Jormungandr: Jormungandr consumes 100% CPU and crashes

Created on 18 Jan 2020 · 7Comments · Source: input-output-hk/jormungandr

Describe the bug

After a while running Jormungandr, CPU usage slowly creeps to 100% at which point the node is unable to keep in sync with the network. The only way to recover is to reset the node.

The following diagram illustrates this behaviour:

This is a 2 core node, and 50% CPU utilisation represents and entire core being consumed by Jormungandr (I think because the async thread pool being used is singly threaded in the particular path of code highlighted below).

The sawtooth pattern changes depending on max_connections and gossip period. The period between 16:00 and 08:00 shows a steeper climb to total CPU consumption. Later the climb is not so steep because I have changed max_connections and gossip interval from 512 and 5s to 256 and 10s respectively.

Running a 30 minute profile of Jormungandr (post bootstrap) shows that the majority of CPU usage (greater than 50%) occurs in call to jormungandr::network::send_gossip() function. Within this function, most cycles are consumed deep in the poldercast library during vicinity distance calculation (a merge sort on the total peer list is executed with each iteration).

Mandatory Information

jcli --full-version output; jcli 0.8.6 (master-64780cf3, release, linux [x86_64]) - [rustc 1.39.0 (4560ea788 2019-11-04)]
jormungandr --full-version output: jormungandr 0.8.6 (performance-e56aada5, release, linux [x86_64]) - [rustc 1.39.0 (4560ea788 2019-11-04)]

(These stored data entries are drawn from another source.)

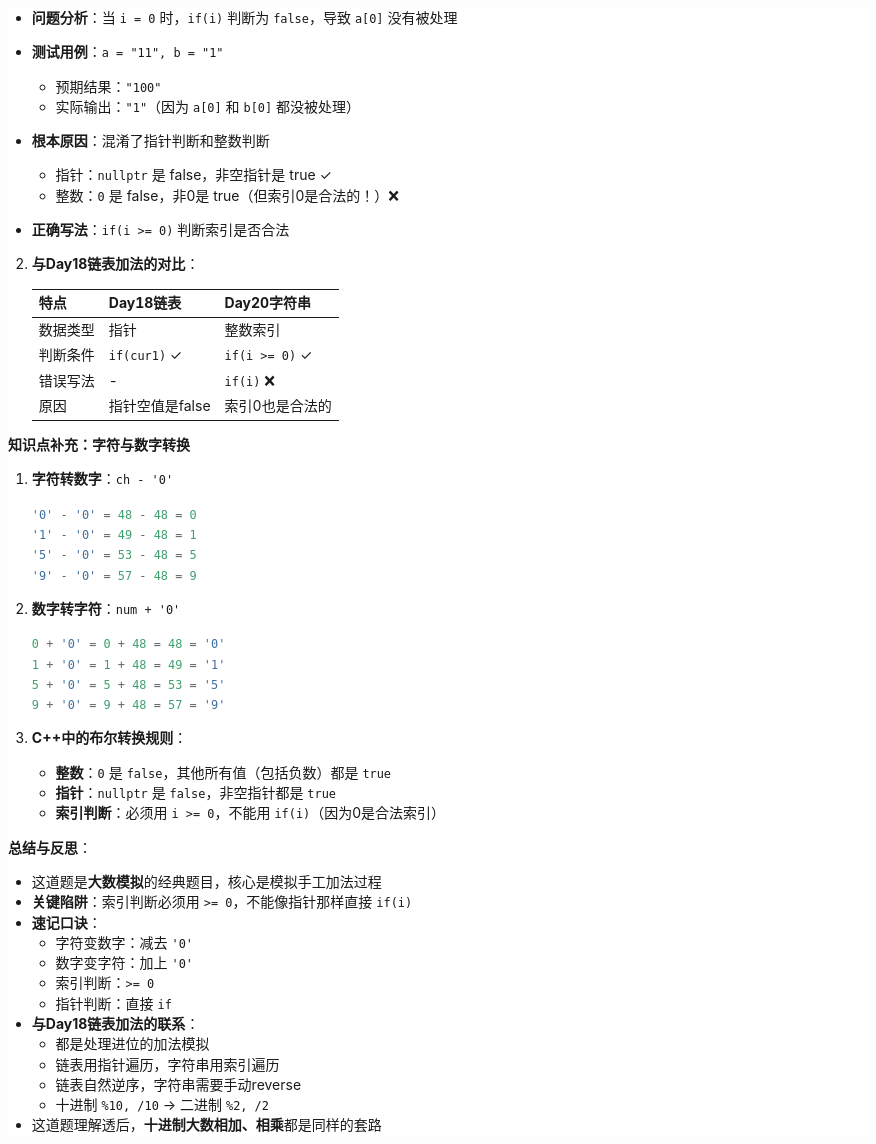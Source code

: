    - **问题分析**：当 `i = 0` 时，`if(i)` 判断为 `false`，导致 `a[0]` 没有被处理
   - **测试用例**：`a = "11", b = "1"`
     - 预期结果：`"100"`
     - 实际输出：`"1"`（因为 `a[0]` 和 `b[0]` 都没被处理）
   
   - **根本原因**：混淆了指针判断和整数判断
     - 指针：`nullptr` 是 false，非空指针是 true ✓
     - 整数：`0` 是 false，非0是 true（但索引0是合法的！）❌
   
   - **正确写法**：`if(i >= 0)` 判断索引是否合法

2. **与Day18链表加法的对比**：
   
   | 特点 | Day18链表 | Day20字符串 |
   |------|-----------|------------|
   | 数据类型 | 指针 | 整数索引 |
   | 判断条件 | `if(cur1)` ✓ | `if(i >= 0)` ✓ |
   | 错误写法 | - | `if(i)` ❌ |
   | 原因 | 指针空值是false | 索引0也是合法的 |

**知识点补充：字符与数字转换**

1. **字符转数字**：`ch - '0'`
   ```cpp
   '0' - '0' = 48 - 48 = 0
   '1' - '0' = 49 - 48 = 1
   '5' - '0' = 53 - 48 = 5
   '9' - '0' = 57 - 48 = 9
   ```

2. **数字转字符**：`num + '0'`
   ```cpp
   0 + '0' = 0 + 48 = 48 = '0'
   1 + '0' = 1 + 48 = 49 = '1'
   5 + '0' = 5 + 48 = 53 = '5'
   9 + '0' = 9 + 48 = 57 = '9'
   ```

3. **C++中的布尔转换规则**：
   - **整数**：`0` 是 `false`，其他所有值（包括负数）都是 `true`
   - **指针**：`nullptr` 是 `false`，非空指针都是 `true`
   - **索引判断**：必须用 `i >= 0`，不能用 `if(i)`（因为0是合法索引）

**总结与反思**：
- 这道题是**大数模拟**的经典题目，核心是模拟手工加法过程
- **关键陷阱**：索引判断必须用 `>= 0`，不能像指针那样直接 `if(i)`
- **速记口诀**：
  - 字符变数字：减去 `'0'`
  - 数字变字符：加上 `'0'`
  - 索引判断：`>= 0`
  - 指针判断：直接 `if`
- **与Day18链表加法的联系**：
  - 都是处理进位的加法模拟
  - 链表用指针遍历，字符串用索引遍历
  - 链表自然逆序，字符串需要手动reverse
  - 十进制 `%10, /10` → 二进制 `%2, /2`
- 这道题理解透后，**十进制大数相加、相乘**都是同样的套路

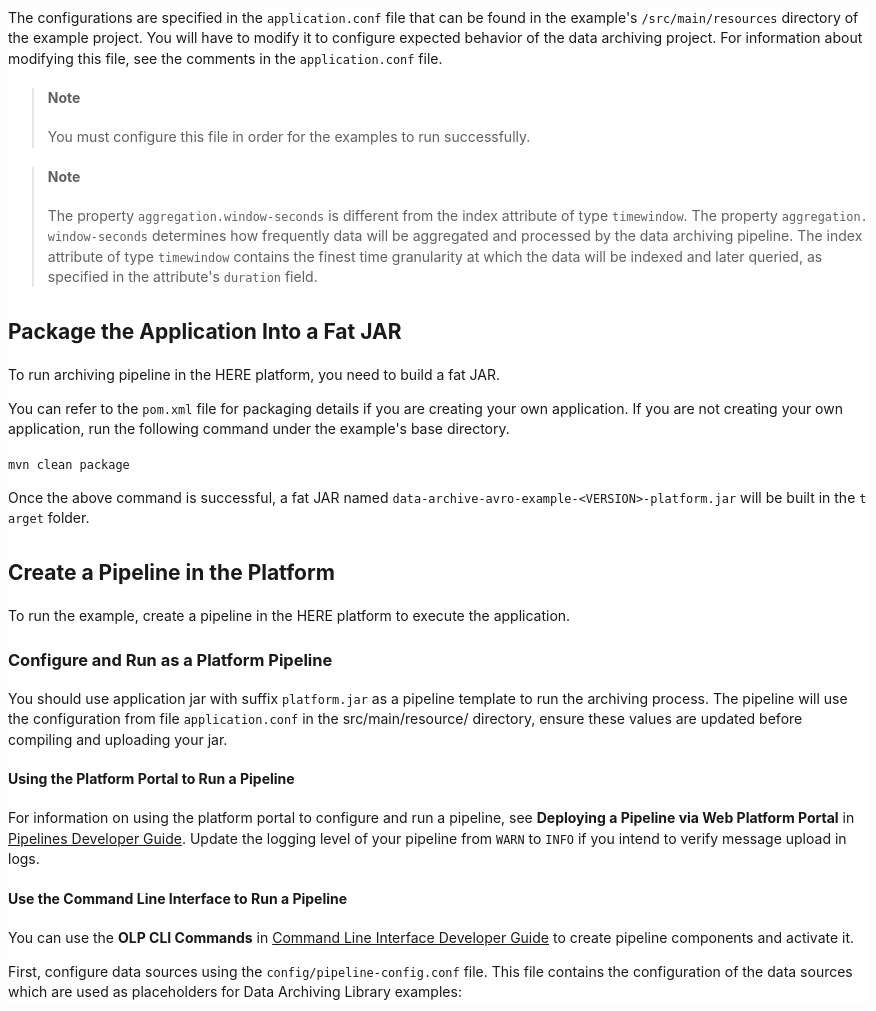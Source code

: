 The configurations are specified in the `application.conf` file that can be found in the example's `/src/main/resources` directory of the example project. You will have to modify it to configure expected behavior of the data archiving project. For information about modifying this file, see the comments in the `application.conf` file.

> #### Note
> You must configure this file in order for the examples to run successfully.

> #### Note
> The property `aggregation.window-seconds` is different from the index attribute of type `timewindow`.
> The property `aggregation.window-seconds` determines how frequently data will be aggregated and processed by the data archiving pipeline.
> The index attribute of type `timewindow` contains the finest time granularity at which the data will be indexed and later queried, as specified in the attribute's `duration` field.

## Package the Application Into a Fat JAR

To run archiving pipeline in the HERE platform, you need to build a fat JAR.

You can refer to the `pom.xml` file for packaging details if you are creating your own application. If you are not creating your own application, run the following command under the example's base directory.
```bash
mvn clean package
```

Once the above command is successful, a fat JAR named `data-archive-avro-example-<VERSION>-platform.jar` will be built in the `target` folder.

## Create a Pipeline in the Platform

To run the example, create a pipeline in the HERE platform to execute the application.

### Configure and Run as a Platform Pipeline

You should use application jar with suffix `platform.jar` as a pipeline template to run the archiving process. The pipeline will use the configuration from file `application.conf` in the src/main/resource/
directory, ensure these values are updated before compiling and uploading your jar.

#### Using the Platform Portal to Run a Pipeline

For information on using the platform portal to configure and run a pipeline, see **Deploying a Pipeline via Web Platform Portal** in [Pipelines Developer Guide](#pipelines-developer-guide). Update the logging level of your pipeline from `WARN` to `INFO` if you intend to verify message upload in logs.

#### Use the Command Line Interface to Run a Pipeline

You can use the **OLP CLI Commands** in [Command Line Interface Developer Guide](https://developer.here.com/documentation/open-location-platform-cli/user_guide/index.html) to create pipeline components and activate it.

First, configure data sources using the `config/pipeline-config.conf` file. This file contains the configuration of the data sources which are used as placeholders for Data Archiving Library examples:

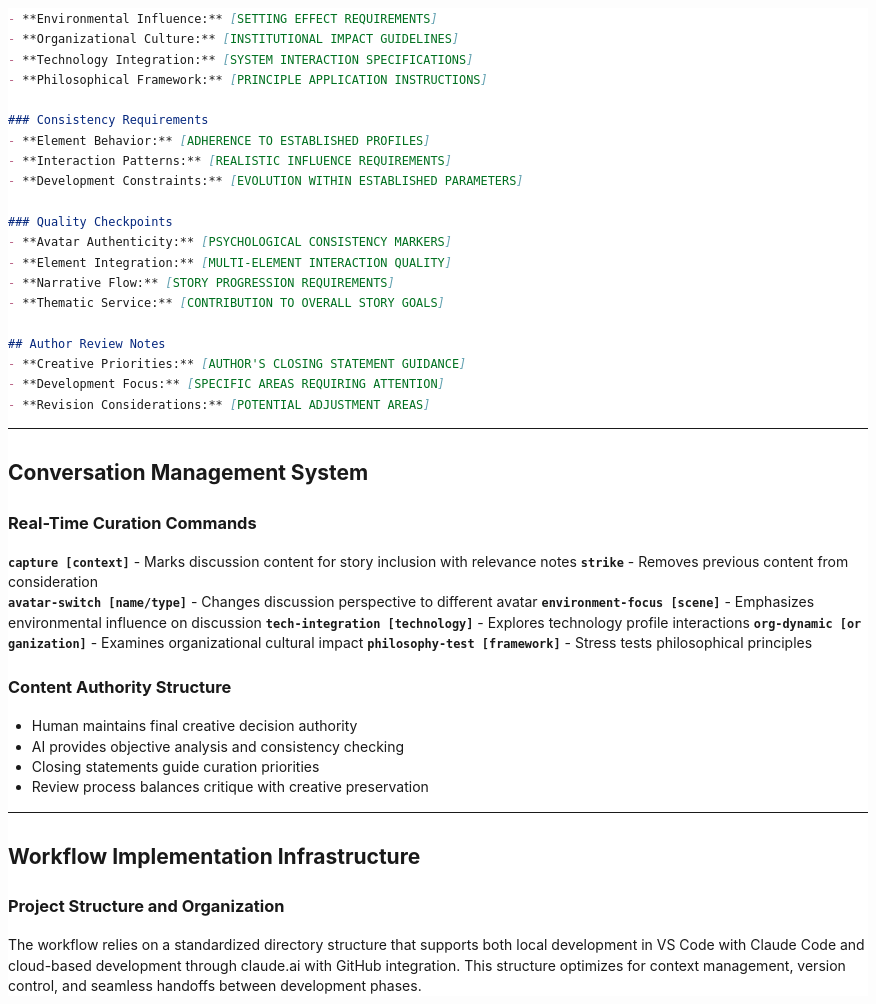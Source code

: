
 ```markdown
- **Environmental Influence:** [SETTING EFFECT REQUIREMENTS]
- **Organizational Culture:** [INSTITUTIONAL IMPACT GUIDELINES]
- **Technology Integration:** [SYSTEM INTERACTION SPECIFICATIONS]
- **Philosophical Framework:** [PRINCIPLE APPLICATION INSTRUCTIONS]

### Consistency Requirements
- **Element Behavior:** [ADHERENCE TO ESTABLISHED PROFILES]
- **Interaction Patterns:** [REALISTIC INFLUENCE REQUIREMENTS]
- **Development Constraints:** [EVOLUTION WITHIN ESTABLISHED PARAMETERS]

### Quality Checkpoints
- **Avatar Authenticity:** [PSYCHOLOGICAL CONSISTENCY MARKERS]
- **Element Integration:** [MULTI-ELEMENT INTERACTION QUALITY]
- **Narrative Flow:** [STORY PROGRESSION REQUIREMENTS]
- **Thematic Service:** [CONTRIBUTION TO OVERALL STORY GOALS]

## Author Review Notes
- **Creative Priorities:** [AUTHOR'S CLOSING STATEMENT GUIDANCE]
- **Development Focus:** [SPECIFIC AREAS REQUIRING ATTENTION]
- **Revision Considerations:** [POTENTIAL ADJUSTMENT AREAS]
```

---

## Conversation Management System

### Real-Time Curation Commands

**`capture [context]`** - Marks discussion content for story inclusion with relevance notes
**`strike`** - Removes previous content from consideration  
**`avatar-switch [name/type]`** - Changes discussion perspective to different avatar
**`environment-focus [scene]`** - Emphasizes environmental influence on discussion
**`tech-integration [technology]`** - Explores technology profile interactions
**`org-dynamic [organization]`** - Examines organizational cultural impact
**`philosophy-test [framework]`** - Stress tests philosophical principles

### Content Authority Structure

- Human maintains final creative decision authority
- AI provides objective analysis and consistency checking
- Closing statements guide curation priorities
- Review process balances critique with creative preservation

---

## Workflow Implementation Infrastructure

### Project Structure and Organization

The workflow relies on a standardized directory structure that supports both local development in VS Code with Claude Code and cloud-based development through claude.ai with GitHub integration. This structure optimizes for context management, version control, and seamless handoffs between development phases.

Note: Above versions correspond to test branches that im working off, but tip of master is affected in the exact same way.

To Reproduce
Steps to reproduce the behavior:

Start Jormungandr with public_address specified and max_connections set to 512.
Wait a while....

Expected behavior
Jormungandr runs without failure.

Additional context

It's not clear to me if the root cause here as inefficiencies in the vicinity calculation or a build up of the peer list and subscriptions data structures that are being merge sorted often. Probably a combination of both.

Here is the specific call to sort() which within poldercast lib

One theory is that continuous restarting of nodes currently plaguing the ITN is causing the poldercast node data structures to grow more rapidly than anticipated. Perhaps a bug in the node removal policy is also a factor.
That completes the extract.